* [Instructions for the task]: Return all of the data exactly, with nothing left out but the pictures.
##############################
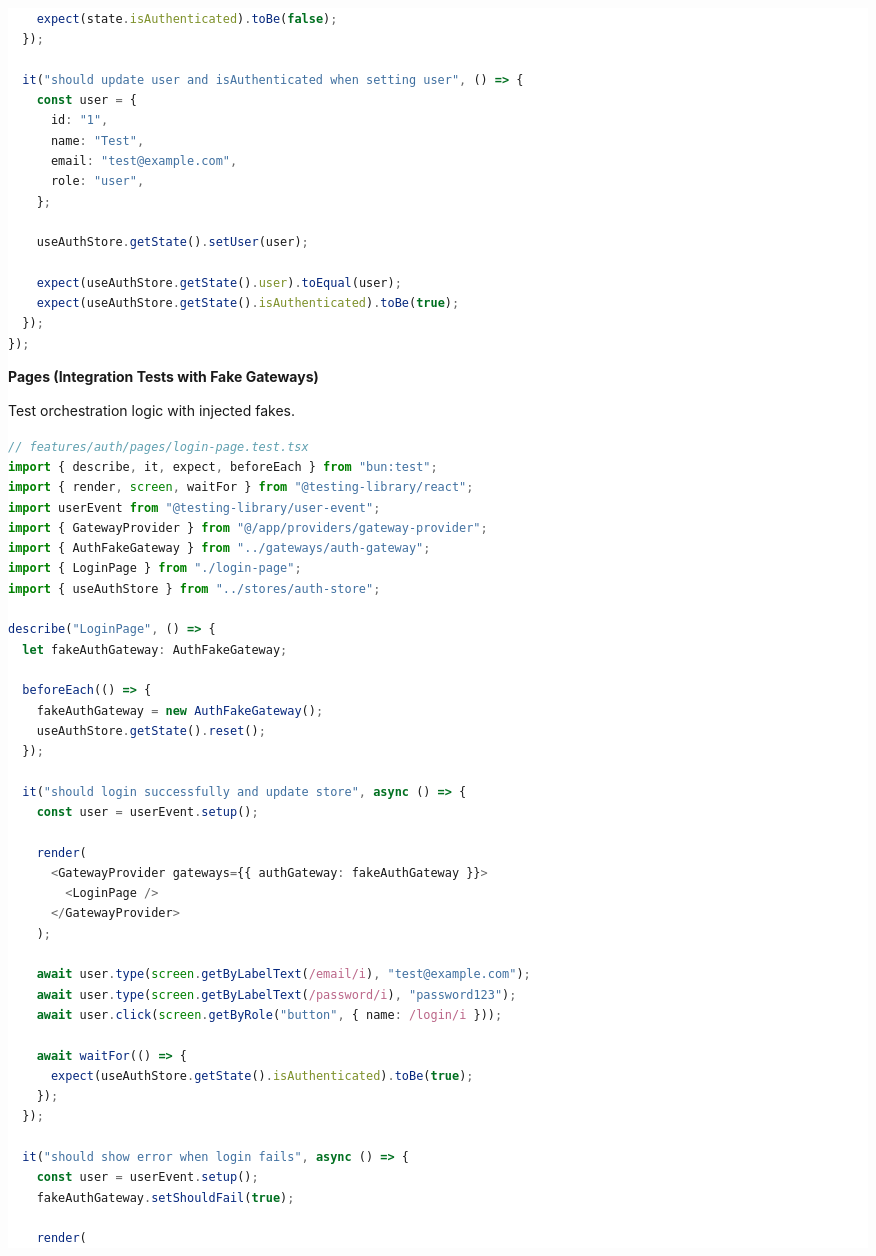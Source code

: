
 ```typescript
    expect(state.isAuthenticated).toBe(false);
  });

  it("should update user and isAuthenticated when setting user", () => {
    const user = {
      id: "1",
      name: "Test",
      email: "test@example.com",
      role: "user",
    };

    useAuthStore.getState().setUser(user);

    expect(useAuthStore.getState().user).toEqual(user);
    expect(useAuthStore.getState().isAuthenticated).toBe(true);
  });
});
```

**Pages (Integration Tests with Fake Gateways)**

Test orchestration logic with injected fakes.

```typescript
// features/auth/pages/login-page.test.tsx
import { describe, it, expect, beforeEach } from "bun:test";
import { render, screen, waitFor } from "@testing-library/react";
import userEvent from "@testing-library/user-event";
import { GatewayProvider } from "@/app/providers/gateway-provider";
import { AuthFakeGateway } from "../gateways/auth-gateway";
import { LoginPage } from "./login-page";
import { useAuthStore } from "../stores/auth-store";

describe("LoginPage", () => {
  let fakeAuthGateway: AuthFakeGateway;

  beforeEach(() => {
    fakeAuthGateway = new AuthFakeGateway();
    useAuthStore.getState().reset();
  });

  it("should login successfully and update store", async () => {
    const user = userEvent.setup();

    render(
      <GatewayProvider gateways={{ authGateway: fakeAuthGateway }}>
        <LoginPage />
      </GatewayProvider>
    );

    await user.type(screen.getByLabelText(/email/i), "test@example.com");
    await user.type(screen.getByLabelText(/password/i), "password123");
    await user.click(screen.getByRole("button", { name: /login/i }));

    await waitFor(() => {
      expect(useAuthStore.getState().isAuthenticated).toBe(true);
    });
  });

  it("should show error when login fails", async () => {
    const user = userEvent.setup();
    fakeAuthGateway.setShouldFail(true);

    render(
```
##############################
* [Solution to this exercise]:
Source code

:
 ```typescript
    expect(state.isAuthenticated).toBe(false);
  });

  it("should update user and isAuthenticated when setting user", () => {
    const user = {
      id: "1",
      name: "Test",
      email: "test@example.com",
      role: "user",
    };

    useAuthStore.getState().setUser(user);

    expect(useAuthStore.getState().user).toEqual(user);
    expect(useAuthStore.getState().isAuthenticated).toBe(true);
  });
});
```

**Pages (Integration Tests with Fake Gateways)**

Test orchestration logic with injected fakes.

```typescript
// features/auth/pages/login-page.test.tsx
import { describe, it, expect, beforeEach } from "bun:test";
import { render, screen, waitFor } from "@testing-library/react";
import userEvent from "@testing-library/user-event";
import { GatewayProvider } from "@/app/providers/gateway-provider";
import { AuthFakeGateway } from "../gateways/auth-gateway";
import { LoginPage } from "./login-page";
import { useAuthStore } from "../stores/auth-store";

describe("LoginPage", () => {
  let fakeAuthGateway: AuthFakeGateway;

  beforeEach(() => {
    fakeAuthGateway = new AuthFakeGateway();
    useAuthStore.getState().reset();
  });

  it("should login successfully and update store", async () => {
    const user = userEvent.setup();

    render(
      <GatewayProvider gateways={{ authGateway: fakeAuthGateway }}>
        <LoginPage />
      </GatewayProvider>
    );

    await user.type(screen.getByLabelText(/email/i), "test@example.com");
    await user.type(screen.getByLabelText(/password/i), "password123");
    await user.click(screen.getByRole("button", { name: /login/i }));

    await waitFor(() => {
      expect(useAuthStore.getState().isAuthenticated).toBe(true);
    });
  });

  it("should show error when login fails", async () => {
    const user = userEvent.setup();
    fakeAuthGateway.setShouldFail(true);

    render(
```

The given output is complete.